Em nossa sociedade, no processo civilizador em que vivemos o que impera é a economia de gestos e emoções, onde a discrição é um elemento comportamental preponderante.
Abraços podem envergonhar ou, assediar, o que é bem pior, choro com uma certa frequência pode ser analisado como sinal de desequilibrio, dizer que ama pode ser recebido como carência, sorrir um pouco mais, inadequação... e assim vamos vivendo, ou achamos que estamos vivendo.
Esta economia na manifestação de sentimentos retira a possibilidade de educação para a vida, privando de viver melhor, com mais qualidade. Diante das infinitas possibilidades do viver, encontramos dificuldades para a formação e manutenção de nossos vinculos de afeto, de amizade, penso que diante da morte, momento para o qual não é oferecido nenhum espaço de educação, a dificuldade se torna ainda maior, mais do que isso é algo que não conhecemos, pois de forma equivocada costumamos acreditar que se não falamos na morte ela não nos alcança.
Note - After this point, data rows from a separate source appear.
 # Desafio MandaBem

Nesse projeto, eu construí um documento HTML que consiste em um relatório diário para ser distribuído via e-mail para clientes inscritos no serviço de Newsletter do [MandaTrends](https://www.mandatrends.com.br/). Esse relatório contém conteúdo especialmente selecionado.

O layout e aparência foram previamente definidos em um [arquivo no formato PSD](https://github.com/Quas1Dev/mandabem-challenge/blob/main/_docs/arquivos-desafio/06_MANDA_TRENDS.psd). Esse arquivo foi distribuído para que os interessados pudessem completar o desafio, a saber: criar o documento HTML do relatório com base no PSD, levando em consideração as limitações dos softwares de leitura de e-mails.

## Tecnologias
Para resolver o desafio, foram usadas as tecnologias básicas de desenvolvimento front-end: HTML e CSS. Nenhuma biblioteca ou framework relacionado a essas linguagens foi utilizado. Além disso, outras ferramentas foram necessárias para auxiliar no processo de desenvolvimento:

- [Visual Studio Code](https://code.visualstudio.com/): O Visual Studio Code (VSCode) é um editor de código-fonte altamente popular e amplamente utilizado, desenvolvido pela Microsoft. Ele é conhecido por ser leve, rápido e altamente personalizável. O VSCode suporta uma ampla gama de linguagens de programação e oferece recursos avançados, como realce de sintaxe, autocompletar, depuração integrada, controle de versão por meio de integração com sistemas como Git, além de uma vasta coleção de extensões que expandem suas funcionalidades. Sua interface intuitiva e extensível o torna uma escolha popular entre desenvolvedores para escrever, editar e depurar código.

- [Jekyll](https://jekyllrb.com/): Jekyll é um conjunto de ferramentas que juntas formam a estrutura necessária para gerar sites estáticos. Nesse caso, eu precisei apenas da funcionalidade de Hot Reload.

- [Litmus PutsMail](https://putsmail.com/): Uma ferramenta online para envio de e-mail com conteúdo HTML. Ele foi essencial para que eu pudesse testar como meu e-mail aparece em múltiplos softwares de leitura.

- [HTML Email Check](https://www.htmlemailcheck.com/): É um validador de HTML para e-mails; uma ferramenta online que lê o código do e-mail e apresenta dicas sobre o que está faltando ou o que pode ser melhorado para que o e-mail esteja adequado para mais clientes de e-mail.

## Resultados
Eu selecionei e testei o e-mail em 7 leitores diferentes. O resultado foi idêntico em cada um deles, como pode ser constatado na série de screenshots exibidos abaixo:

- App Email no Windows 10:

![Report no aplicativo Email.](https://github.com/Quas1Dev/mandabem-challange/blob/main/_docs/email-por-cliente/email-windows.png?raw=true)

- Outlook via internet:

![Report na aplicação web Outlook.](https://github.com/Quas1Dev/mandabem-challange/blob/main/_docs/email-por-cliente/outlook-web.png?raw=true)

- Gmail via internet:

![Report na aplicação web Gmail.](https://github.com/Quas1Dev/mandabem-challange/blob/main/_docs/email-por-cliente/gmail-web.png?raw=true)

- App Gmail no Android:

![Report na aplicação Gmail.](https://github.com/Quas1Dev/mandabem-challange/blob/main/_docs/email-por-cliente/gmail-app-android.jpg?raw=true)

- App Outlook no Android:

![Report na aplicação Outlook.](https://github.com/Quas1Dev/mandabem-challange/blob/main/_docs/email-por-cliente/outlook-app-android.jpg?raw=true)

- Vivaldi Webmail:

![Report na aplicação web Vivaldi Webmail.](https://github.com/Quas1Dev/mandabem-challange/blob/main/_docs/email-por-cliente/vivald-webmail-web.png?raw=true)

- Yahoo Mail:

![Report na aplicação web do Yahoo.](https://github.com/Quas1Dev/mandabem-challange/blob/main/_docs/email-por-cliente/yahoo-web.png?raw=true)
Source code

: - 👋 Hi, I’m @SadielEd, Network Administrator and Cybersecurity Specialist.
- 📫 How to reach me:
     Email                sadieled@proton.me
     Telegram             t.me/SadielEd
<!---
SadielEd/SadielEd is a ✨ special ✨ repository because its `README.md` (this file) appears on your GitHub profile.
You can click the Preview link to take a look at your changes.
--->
Na verdade, temos medo deste diálogo pois ao falarmos sobe a nossa finitude somos questionados a respeito de nossas escolhas diante da vida.
Há bem pouco tempo átras, há menos de uma década as famílias enlutadas tinham a companhia dos amigos e até mesmo dos familiares mais distante nos primeiros trinta dias de falecimento. Havia manifestação de cuidado por parte das pessoas em estar com a família enlutada neste período. Hoje, o que se vive é assustador, as famílias são acompanhadas, em sua dor, pelas pessoas que fazem parte de seu convívio social, até a Missa ou o Culto por ocasião do sétimo dia de falecimento. Após este rito, o telefone dificilmente vai tocar, as visitas desaparecem e a sociedade encerra o processo de dor, colocando um ponto final no luto alheio. Ou seja, as famílias enlutadas estão, através do olhar alheio, "liberadas" do sofrimento.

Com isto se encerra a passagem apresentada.